-------- INFORMATION PROVIDED --------

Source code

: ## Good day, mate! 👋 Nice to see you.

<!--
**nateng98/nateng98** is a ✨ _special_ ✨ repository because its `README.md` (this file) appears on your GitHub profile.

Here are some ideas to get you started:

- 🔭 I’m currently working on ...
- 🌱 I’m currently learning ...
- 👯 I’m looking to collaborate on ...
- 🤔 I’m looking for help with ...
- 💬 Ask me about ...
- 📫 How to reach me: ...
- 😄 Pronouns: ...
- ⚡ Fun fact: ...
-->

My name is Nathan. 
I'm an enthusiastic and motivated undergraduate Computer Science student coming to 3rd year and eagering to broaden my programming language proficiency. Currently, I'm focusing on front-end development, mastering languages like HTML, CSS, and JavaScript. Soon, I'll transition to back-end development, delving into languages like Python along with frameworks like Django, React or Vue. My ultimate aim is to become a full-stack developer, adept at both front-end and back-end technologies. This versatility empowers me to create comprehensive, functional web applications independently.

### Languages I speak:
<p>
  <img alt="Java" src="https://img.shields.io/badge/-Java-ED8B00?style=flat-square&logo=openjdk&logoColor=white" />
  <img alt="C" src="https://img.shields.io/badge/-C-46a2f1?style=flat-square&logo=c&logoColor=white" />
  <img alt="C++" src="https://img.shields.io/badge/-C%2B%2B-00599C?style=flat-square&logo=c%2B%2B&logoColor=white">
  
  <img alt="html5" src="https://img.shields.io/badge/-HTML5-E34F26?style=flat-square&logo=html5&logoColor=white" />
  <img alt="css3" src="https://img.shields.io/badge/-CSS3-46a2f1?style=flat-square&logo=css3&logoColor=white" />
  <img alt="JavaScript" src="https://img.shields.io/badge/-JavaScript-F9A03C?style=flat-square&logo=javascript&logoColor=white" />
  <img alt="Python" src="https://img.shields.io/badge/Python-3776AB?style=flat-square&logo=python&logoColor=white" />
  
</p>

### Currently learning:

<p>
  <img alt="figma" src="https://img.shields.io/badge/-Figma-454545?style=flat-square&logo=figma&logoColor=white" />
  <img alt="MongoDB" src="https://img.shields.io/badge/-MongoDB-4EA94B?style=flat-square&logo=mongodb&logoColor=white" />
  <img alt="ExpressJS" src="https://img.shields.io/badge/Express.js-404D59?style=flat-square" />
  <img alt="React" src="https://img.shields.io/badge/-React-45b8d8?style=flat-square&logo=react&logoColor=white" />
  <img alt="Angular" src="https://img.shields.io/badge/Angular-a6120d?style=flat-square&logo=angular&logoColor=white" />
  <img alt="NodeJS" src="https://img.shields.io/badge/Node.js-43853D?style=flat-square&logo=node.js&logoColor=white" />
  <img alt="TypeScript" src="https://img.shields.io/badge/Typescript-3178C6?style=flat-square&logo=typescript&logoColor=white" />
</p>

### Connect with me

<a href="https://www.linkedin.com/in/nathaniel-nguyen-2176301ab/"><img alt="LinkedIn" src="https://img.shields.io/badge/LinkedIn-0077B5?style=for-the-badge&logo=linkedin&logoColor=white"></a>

--------

> [WORK TASK]:
Write out the entries above once more, without altering anything.

> [SOLUTION TO THE PROBLEM]:
Source code

: ## Good day, mate! 👋 Nice to see you.

<!--
**nateng98/nateng98** is a ✨ _special_ ✨ repository because its `README.md` (this file) appears on your GitHub profile.

Here are some ideas to get you started:

- 🔭 I’m currently working on ...
- 🌱 I’m currently learning ...
- 👯 I’m looking to collaborate on ...
- 🤔 I’m looking for help with ...
- 💬 Ask me about ...
- 📫 How to reach me: ...
- 😄 Pronouns: ...
- ⚡ Fun fact: ...
-->

My name is Nathan. 
I'm an enthusiastic and motivated undergraduate Computer Science student coming to 3rd year and eagering to broaden my programming language proficiency. Currently, I'm focusing on front-end development, mastering languages like HTML, CSS, and JavaScript. Soon, I'll transition to back-end development, delving into languages like Python along with frameworks like Django, React or Vue. My ultimate aim is to become a full-stack developer, adept at both front-end and back-end technologies. This versatility empowers me to create comprehensive, functional web applications independently.

### Languages I speak:
<p>
  <img alt="Java" src="https://img.shields.io/badge/-Java-ED8B00?style=flat-square&logo=openjdk&logoColor=white" />
  <img alt="C" src="https://img.shields.io/badge/-C-46a2f1?style=flat-square&logo=c&logoColor=white" />
  <img alt="C++" src="https://img.shields.io/badge/-C%2B%2B-00599C?style=flat-square&logo=c%2B%2B&logoColor=white">
  
  <img alt="html5" src="https://img.shields.io/badge/-HTML5-E34F26?style=flat-square&logo=html5&logoColor=white" />
  <img alt="css3" src="https://img.shields.io/badge/-CSS3-46a2f1?style=flat-square&logo=css3&logoColor=white" />
  <img alt="JavaScript" src="https://img.shields.io/badge/-JavaScript-F9A03C?style=flat-square&logo=javascript&logoColor=white" />
  <img alt="Python" src="https://img.shields.io/badge/Python-3776AB?style=flat-square&logo=python&logoColor=white" />
  
</p>

### Currently learning:

<p>
  <img alt="figma" src="https://img.shields.io/badge/-Figma-454545?style=flat-square&logo=figma&logoColor=white" />
  <img alt="MongoDB" src="https://img.shields.io/badge/-MongoDB-4EA94B?style=flat-square&logo=mongodb&logoColor=white" />
  <img alt="ExpressJS" src="https://img.shields.io/badge/Express.js-404D59?style=flat-square" />
  <img alt="React" src="https://img.shields.io/badge/-React-45b8d8?style=flat-square&logo=react&logoColor=white" />
  <img alt="Angular" src="https://img.shields.io/badge/Angular-a6120d?style=flat-square&logo=angular&logoColor=white" />
  <img alt="NodeJS" src="https://img.shields.io/badge/Node.js-43853D?style=flat-square&logo=node.js&logoColor=white" />
  <img alt="TypeScript" src="https://img.shields.io/badge/Typescript-3178C6?style=flat-square&logo=typescript&logoColor=white" />
</p>

### Connect with me

<a href="https://www.linkedin.com/in/nathaniel-nguyen-2176301ab/"><img alt="LinkedIn" src="https://img.shields.io/badge/LinkedIn-0077B5?style=for-the-badge&logo=linkedin&logoColor=white"></a>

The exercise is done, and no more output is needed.